Autos Drive America represents 13 foreign car companies with U.S. operations, which build nearly half of American-made vehicles with 163,000 workers. Rory Heslington, vice president of government affairs, said that despite unrealistic transition periods in USMCA, and a much more stringent ROO for autos than in NAFTA, the sector is largely meeting the requirements. He said that the proportion of auto imports that didn't claim the credit in 2024 was down to 14.2%, from 22.6% in 2023.
Heslington said if there is a further tightening of the rules, companies may stop offering more affordable models. He also asked that the Section 232 tariffs be rescinded on all qualifying vehicles and parts.
The American Automotive Policy Council, which represents Ford, Stellantis and GM, said that even with exemptions to Section 232 tariffs on Mexican and Canadian parts, the ability to back out U.S. content from the value of a vehicle assembled in Canada or Mexico, and a partial rebate on tariffs, the all-in 15% rate for Japanese cars still has a better tariff treatment than a Mexican car with U.S. inputs.
President Matt Blunt said AAPC could only accept a more restrictive rule of origin if North American cars face significantly lower tariffs than Asian or European imports. USMCA allows cost reductions that make his companies' cars competitive, he said.

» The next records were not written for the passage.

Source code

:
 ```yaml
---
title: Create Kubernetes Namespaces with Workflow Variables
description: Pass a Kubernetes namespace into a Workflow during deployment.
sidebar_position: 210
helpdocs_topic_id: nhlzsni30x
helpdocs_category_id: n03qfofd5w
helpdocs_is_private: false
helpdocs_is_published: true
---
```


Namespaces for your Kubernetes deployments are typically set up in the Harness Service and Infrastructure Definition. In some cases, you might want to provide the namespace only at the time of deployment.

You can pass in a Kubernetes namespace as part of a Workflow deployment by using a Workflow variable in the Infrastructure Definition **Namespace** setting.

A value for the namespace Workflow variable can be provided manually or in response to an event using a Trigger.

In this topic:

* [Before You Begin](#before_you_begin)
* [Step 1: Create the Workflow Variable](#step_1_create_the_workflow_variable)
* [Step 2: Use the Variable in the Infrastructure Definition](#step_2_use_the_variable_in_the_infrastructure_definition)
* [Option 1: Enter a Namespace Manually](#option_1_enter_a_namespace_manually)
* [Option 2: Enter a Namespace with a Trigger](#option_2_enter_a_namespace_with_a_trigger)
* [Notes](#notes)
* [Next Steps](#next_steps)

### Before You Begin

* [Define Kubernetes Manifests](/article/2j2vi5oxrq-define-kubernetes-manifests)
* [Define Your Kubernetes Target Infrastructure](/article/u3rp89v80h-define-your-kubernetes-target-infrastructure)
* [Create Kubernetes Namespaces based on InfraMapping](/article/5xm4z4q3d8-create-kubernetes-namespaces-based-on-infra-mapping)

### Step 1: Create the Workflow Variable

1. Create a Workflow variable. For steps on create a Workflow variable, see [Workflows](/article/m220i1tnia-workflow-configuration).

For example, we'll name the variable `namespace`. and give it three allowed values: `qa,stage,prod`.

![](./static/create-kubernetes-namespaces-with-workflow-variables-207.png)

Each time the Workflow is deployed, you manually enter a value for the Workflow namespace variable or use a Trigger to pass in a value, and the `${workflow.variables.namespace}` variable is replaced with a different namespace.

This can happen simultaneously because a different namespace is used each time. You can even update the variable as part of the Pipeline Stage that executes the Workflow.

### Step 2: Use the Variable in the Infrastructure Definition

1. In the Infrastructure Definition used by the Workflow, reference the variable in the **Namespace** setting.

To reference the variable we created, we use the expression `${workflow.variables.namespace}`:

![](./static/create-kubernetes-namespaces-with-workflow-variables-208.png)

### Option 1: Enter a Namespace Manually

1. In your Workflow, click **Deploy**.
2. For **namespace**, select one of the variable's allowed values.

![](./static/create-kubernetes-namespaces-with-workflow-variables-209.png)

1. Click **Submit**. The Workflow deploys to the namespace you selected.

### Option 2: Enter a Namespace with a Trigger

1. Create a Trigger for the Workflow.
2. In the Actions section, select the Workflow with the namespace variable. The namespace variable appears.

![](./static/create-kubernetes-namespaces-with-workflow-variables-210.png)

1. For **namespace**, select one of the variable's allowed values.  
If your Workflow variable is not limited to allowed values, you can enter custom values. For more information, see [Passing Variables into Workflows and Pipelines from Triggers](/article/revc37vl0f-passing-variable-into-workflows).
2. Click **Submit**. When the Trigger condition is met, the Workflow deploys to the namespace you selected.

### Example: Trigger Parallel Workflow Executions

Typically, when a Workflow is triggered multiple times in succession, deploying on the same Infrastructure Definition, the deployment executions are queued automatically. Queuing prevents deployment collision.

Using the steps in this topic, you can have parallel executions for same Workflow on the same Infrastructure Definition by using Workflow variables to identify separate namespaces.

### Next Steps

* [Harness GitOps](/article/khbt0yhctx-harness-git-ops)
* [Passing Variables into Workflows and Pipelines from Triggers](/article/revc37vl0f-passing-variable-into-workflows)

The UAW argued that seeking lower-cost production in Mexico (and other countries) was a disaster for working families. The UAW's Jason Wade was asked how he'd like to change the labor value content provisions, which are that 40% of passenger vehicles' and 45% of light trucks' embedded labor had to be at an average of $16 an hour or higher.
He said it should not just apply to finished cars, but all inputs that are counted for regional value content. He declined to put a dollar figure on it, but said Mexican workers should enjoy the same standard of living as those in the U.S.
He noted that aerospace workers earn about $6/hour in Mexico (skilled jobs pay a little more). He said his members are paid $40 or $50 an hour in that sector, and have been asked to make up $30 by company negotiators.
According to the Bureau of Labor Statistics, production workers in parts plants earn $30/hour in the U.S., while vehicle assembly workers earn about $38/hour. Autoworkers in Mexico make not quite $5 an hour on average, up from less than $2 when NAFTA began, but when accounting for inflation over the decades, their wages actually declined.
"Something's wrong here," Wade said.
MichAuto's director of government affairs, Paul Corbett, said that using inputs from Mexico and Canada is what keeps Michigan operations cost-competitive with Asia and Europe, and said that 45% of Michigan's imports are from Mexico, and 26% are from Canada. He asked that Section 232 duties be removed on heavy duty vehicles, autos and light trucks, steel, aluminum and copper, and that the USMCA rules of origin eliminate both the labor value requirement and the requirement to use a certain percentage of North American steel and aluminum.
The parts manufacturing sector is even bigger than assembly, with more than 930,000 workers in the U.S., said Ana Meuwissen, senior vice president for government affairs at MEMA, the Vehicle Suppliers Association. She said the current rules of origin should remain, and that changing the rules for heavy trucks, while they are still on a transition through July 2027, would make things worse for the industry.
She said short transitions with significant changes would jeopardize smaller companies, and small and medium-sized firms are 60% of MEMA's membership.
In response to a question from the panel, Meuwissen said that CBP did a good job counseling companies during the transition from NAFTA to USMCA, but MEMA is concerned that such collaboration wouldn't be offered this time.
The panel asked witness Anne Hoef, treasurer of Mabuchi Motor America Corp., why the company makes power seat and power window motors in Mexico, rather than the U.S.
She didn't have a ready answer, but the Japanese company never had production in the U.S.; it shifted over time from Taiwan to China, later adding Vietnam, and then added Mexico in 2014.